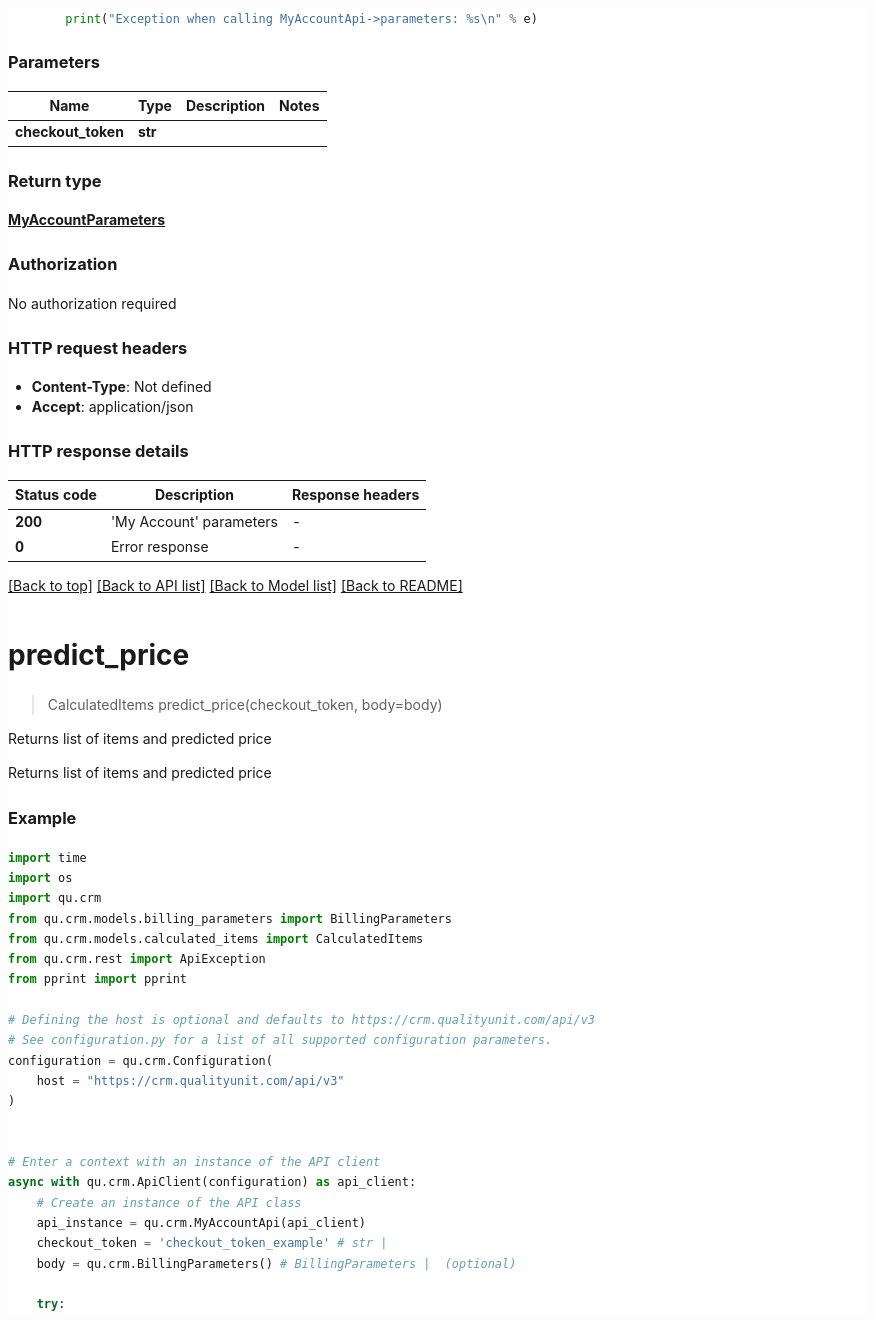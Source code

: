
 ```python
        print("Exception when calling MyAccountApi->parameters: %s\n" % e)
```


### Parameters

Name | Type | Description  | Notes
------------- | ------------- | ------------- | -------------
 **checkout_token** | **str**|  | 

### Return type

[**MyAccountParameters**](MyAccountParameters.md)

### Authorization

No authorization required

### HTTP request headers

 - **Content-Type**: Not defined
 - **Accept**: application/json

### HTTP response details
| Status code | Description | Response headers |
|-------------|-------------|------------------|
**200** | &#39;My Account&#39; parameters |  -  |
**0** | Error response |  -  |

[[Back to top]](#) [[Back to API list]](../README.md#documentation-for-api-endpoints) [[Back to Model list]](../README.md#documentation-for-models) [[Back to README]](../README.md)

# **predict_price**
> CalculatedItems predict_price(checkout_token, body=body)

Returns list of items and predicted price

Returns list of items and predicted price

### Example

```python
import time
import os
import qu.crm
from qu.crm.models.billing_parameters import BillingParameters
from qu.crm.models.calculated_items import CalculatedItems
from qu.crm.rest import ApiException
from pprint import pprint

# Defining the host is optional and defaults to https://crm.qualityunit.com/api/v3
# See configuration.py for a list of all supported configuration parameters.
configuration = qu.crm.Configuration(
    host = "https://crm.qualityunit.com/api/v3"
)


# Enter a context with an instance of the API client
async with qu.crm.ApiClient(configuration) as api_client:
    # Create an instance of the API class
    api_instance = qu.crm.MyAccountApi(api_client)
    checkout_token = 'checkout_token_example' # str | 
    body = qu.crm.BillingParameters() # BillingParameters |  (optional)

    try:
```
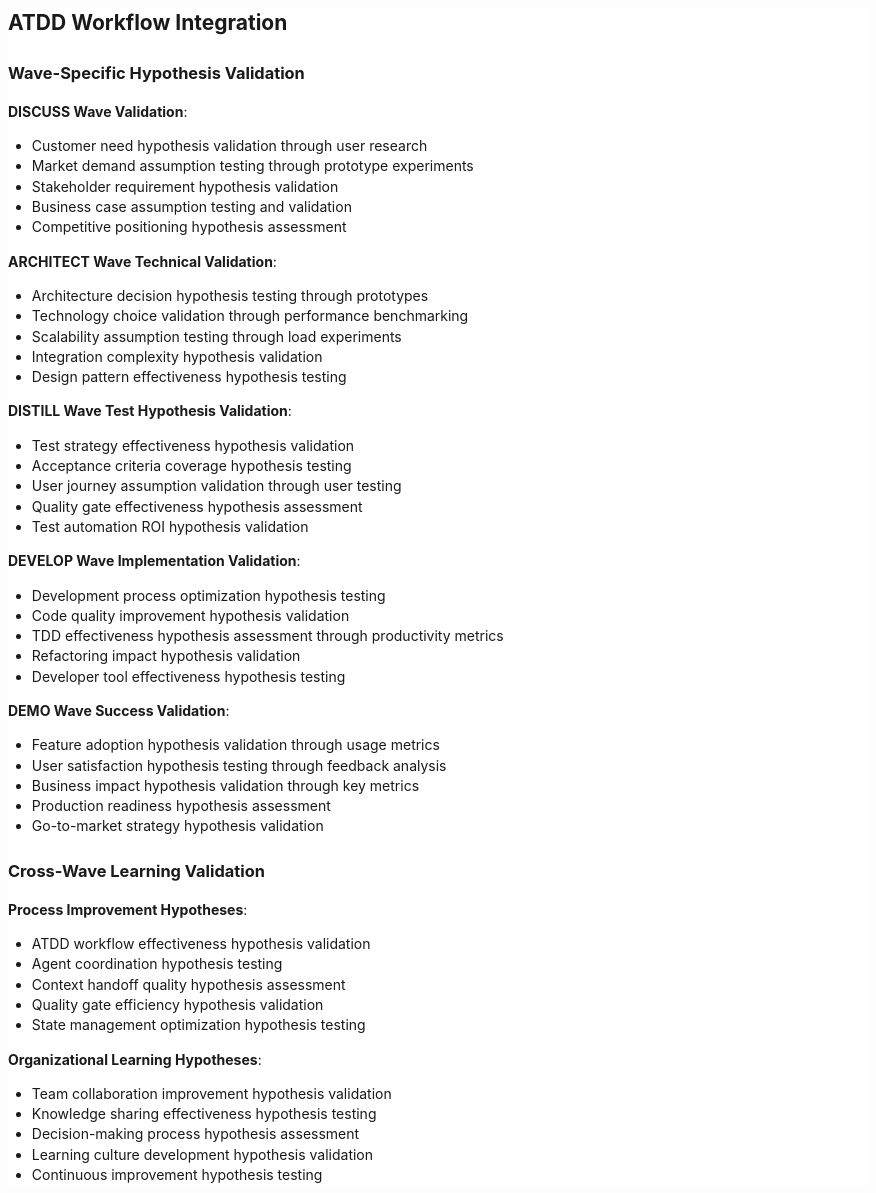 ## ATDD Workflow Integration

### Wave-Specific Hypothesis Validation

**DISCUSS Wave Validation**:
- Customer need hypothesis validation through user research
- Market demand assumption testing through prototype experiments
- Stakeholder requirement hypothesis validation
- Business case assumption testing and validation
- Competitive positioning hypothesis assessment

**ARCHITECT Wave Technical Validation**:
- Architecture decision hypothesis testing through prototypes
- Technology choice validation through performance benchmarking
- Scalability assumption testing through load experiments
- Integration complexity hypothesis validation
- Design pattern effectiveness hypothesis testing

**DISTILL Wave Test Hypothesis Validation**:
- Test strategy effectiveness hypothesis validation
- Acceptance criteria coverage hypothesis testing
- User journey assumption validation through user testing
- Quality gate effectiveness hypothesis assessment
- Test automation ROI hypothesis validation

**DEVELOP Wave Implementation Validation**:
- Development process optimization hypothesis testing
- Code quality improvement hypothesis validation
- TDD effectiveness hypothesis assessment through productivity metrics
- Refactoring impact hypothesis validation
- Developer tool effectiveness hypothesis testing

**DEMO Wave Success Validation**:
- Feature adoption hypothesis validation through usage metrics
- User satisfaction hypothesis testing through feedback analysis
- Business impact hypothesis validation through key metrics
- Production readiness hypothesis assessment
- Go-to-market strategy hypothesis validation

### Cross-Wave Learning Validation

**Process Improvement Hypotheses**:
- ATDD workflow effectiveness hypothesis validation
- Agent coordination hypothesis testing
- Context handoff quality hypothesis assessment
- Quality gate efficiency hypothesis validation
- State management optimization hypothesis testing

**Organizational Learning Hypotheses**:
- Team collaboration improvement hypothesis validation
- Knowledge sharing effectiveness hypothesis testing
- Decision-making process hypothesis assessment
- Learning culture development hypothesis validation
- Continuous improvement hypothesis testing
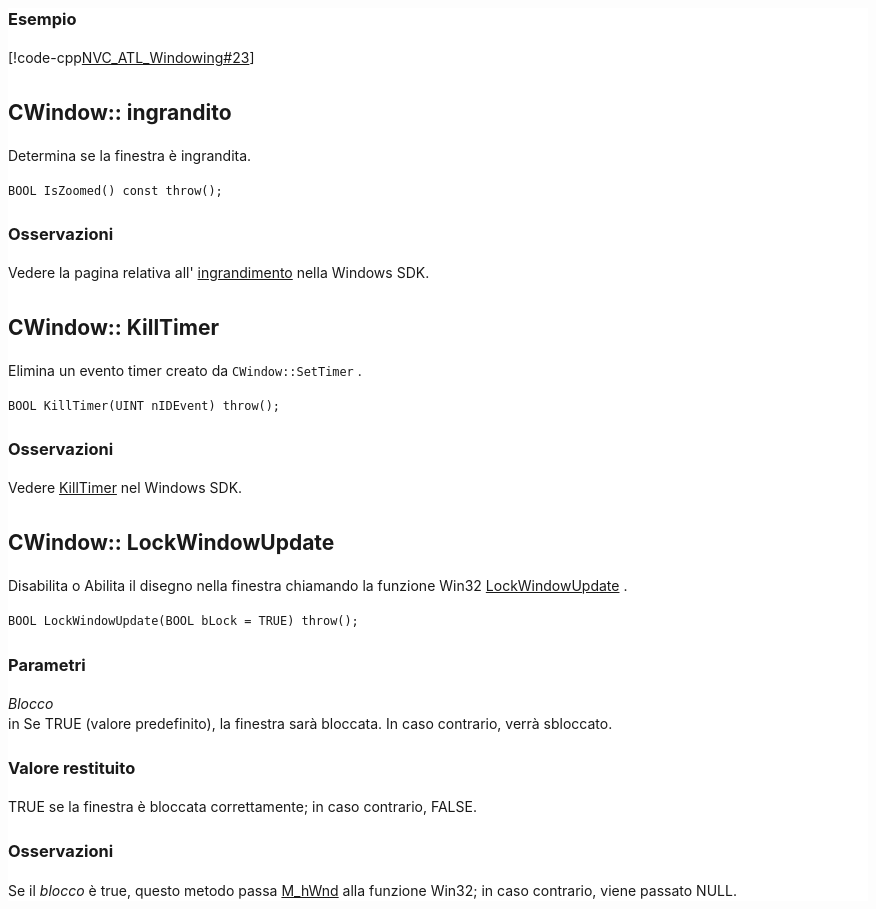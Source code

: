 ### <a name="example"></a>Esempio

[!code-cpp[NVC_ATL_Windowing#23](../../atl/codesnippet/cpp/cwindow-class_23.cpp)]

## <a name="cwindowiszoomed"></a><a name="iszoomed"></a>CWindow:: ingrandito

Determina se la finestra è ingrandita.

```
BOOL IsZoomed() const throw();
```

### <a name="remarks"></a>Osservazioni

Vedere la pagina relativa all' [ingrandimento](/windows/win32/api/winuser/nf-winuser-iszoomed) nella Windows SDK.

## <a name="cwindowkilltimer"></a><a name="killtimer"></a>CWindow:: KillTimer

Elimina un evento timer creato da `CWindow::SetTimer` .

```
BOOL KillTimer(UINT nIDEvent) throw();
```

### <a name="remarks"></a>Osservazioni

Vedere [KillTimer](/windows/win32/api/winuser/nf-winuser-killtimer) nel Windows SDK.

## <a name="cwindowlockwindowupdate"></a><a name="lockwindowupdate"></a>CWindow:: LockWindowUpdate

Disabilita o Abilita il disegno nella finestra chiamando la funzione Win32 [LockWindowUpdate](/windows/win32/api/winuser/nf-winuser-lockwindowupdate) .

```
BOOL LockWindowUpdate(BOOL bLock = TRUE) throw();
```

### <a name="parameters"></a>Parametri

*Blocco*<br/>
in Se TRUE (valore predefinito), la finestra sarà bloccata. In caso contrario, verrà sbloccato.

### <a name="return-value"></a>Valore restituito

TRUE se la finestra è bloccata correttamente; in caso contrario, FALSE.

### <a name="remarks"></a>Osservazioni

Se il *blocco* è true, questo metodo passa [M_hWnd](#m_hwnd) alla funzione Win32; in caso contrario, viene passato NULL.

□ □ □ □ □ □ □

- EXERCISE INSTRUCTIONS:
The entries above are to be repeated in full, except for their pictures.

- EXERCISE RESULT:
Source code

:
 ```python
        print("Exception when calling MyAccountApi->parameters: %s\n" % e)
```


### Parameters

Name | Type | Description  | Notes
------------- | ------------- | ------------- | -------------
 **checkout_token** | **str**|  | 

### Return type

[**MyAccountParameters**](MyAccountParameters.md)

### Authorization

No authorization required

### HTTP request headers

 - **Content-Type**: Not defined
 - **Accept**: application/json

### HTTP response details
| Status code | Description | Response headers |
|-------------|-------------|------------------|
**200** | &#39;My Account&#39; parameters |  -  |
**0** | Error response |  -  |

[[Back to top]](#) [[Back to API list]](../README.md#documentation-for-api-endpoints) [[Back to Model list]](../README.md#documentation-for-models) [[Back to README]](../README.md)

# **predict_price**
> CalculatedItems predict_price(checkout_token, body=body)

Returns list of items and predicted price

Returns list of items and predicted price

### Example

```python
import time
import os
import qu.crm
from qu.crm.models.billing_parameters import BillingParameters
from qu.crm.models.calculated_items import CalculatedItems
from qu.crm.rest import ApiException
from pprint import pprint

# Defining the host is optional and defaults to https://crm.qualityunit.com/api/v3
# See configuration.py for a list of all supported configuration parameters.
configuration = qu.crm.Configuration(
    host = "https://crm.qualityunit.com/api/v3"
)


# Enter a context with an instance of the API client
async with qu.crm.ApiClient(configuration) as api_client:
    # Create an instance of the API class
    api_instance = qu.crm.MyAccountApi(api_client)
    checkout_token = 'checkout_token_example' # str | 
    body = qu.crm.BillingParameters() # BillingParameters |  (optional)

    try:
```
 ## ATDD Workflow Integration

### Wave-Specific Hypothesis Validation

**DISCUSS Wave Validation**:
- Customer need hypothesis validation through user research
- Market demand assumption testing through prototype experiments
- Stakeholder requirement hypothesis validation
- Business case assumption testing and validation
- Competitive positioning hypothesis assessment

**ARCHITECT Wave Technical Validation**:
- Architecture decision hypothesis testing through prototypes
- Technology choice validation through performance benchmarking
- Scalability assumption testing through load experiments
- Integration complexity hypothesis validation
- Design pattern effectiveness hypothesis testing

**DISTILL Wave Test Hypothesis Validation**:
- Test strategy effectiveness hypothesis validation
- Acceptance criteria coverage hypothesis testing
- User journey assumption validation through user testing
- Quality gate effectiveness hypothesis assessment
- Test automation ROI hypothesis validation

**DEVELOP Wave Implementation Validation**:
- Development process optimization hypothesis testing
- Code quality improvement hypothesis validation
- TDD effectiveness hypothesis assessment through productivity metrics
- Refactoring impact hypothesis validation
- Developer tool effectiveness hypothesis testing

**DEMO Wave Success Validation**:
- Feature adoption hypothesis validation through usage metrics
- User satisfaction hypothesis testing through feedback analysis
- Business impact hypothesis validation through key metrics
- Production readiness hypothesis assessment
- Go-to-market strategy hypothesis validation

### Cross-Wave Learning Validation

**Process Improvement Hypotheses**:
- ATDD workflow effectiveness hypothesis validation
- Agent coordination hypothesis testing
- Context handoff quality hypothesis assessment
- Quality gate efficiency hypothesis validation
- State management optimization hypothesis testing

**Organizational Learning Hypotheses**:
- Team collaboration improvement hypothesis validation
- Knowledge sharing effectiveness hypothesis testing
- Decision-making process hypothesis assessment
- Learning culture development hypothesis validation
- Continuous improvement hypothesis testing
Source code

: ### <a name="example"></a>Esempio

[!code-cpp[NVC_ATL_Windowing#23](../../atl/codesnippet/cpp/cwindow-class_23.cpp)]

## <a name="cwindowiszoomed"></a><a name="iszoomed"></a>CWindow:: ingrandito

Determina se la finestra è ingrandita.

```
BOOL IsZoomed() const throw();
```

### <a name="remarks"></a>Osservazioni

Vedere la pagina relativa all' [ingrandimento](/windows/win32/api/winuser/nf-winuser-iszoomed) nella Windows SDK.

## <a name="cwindowkilltimer"></a><a name="killtimer"></a>CWindow:: KillTimer

Elimina un evento timer creato da `CWindow::SetTimer` .

```
BOOL KillTimer(UINT nIDEvent) throw();
```

### <a name="remarks"></a>Osservazioni

Vedere [KillTimer](/windows/win32/api/winuser/nf-winuser-killtimer) nel Windows SDK.

## <a name="cwindowlockwindowupdate"></a><a name="lockwindowupdate"></a>CWindow:: LockWindowUpdate

Disabilita o Abilita il disegno nella finestra chiamando la funzione Win32 [LockWindowUpdate](/windows/win32/api/winuser/nf-winuser-lockwindowupdate) .

```
BOOL LockWindowUpdate(BOOL bLock = TRUE) throw();
```

### <a name="parameters"></a>Parametri

*Blocco*<br/>
in Se TRUE (valore predefinito), la finestra sarà bloccata. In caso contrario, verrà sbloccato.

### <a name="return-value"></a>Valore restituito

TRUE se la finestra è bloccata correttamente; in caso contrario, FALSE.

### <a name="remarks"></a>Osservazioni

Se il *blocco* è true, questo metodo passa [M_hWnd](#m_hwnd) alla funzione Win32; in caso contrario, viene passato NULL.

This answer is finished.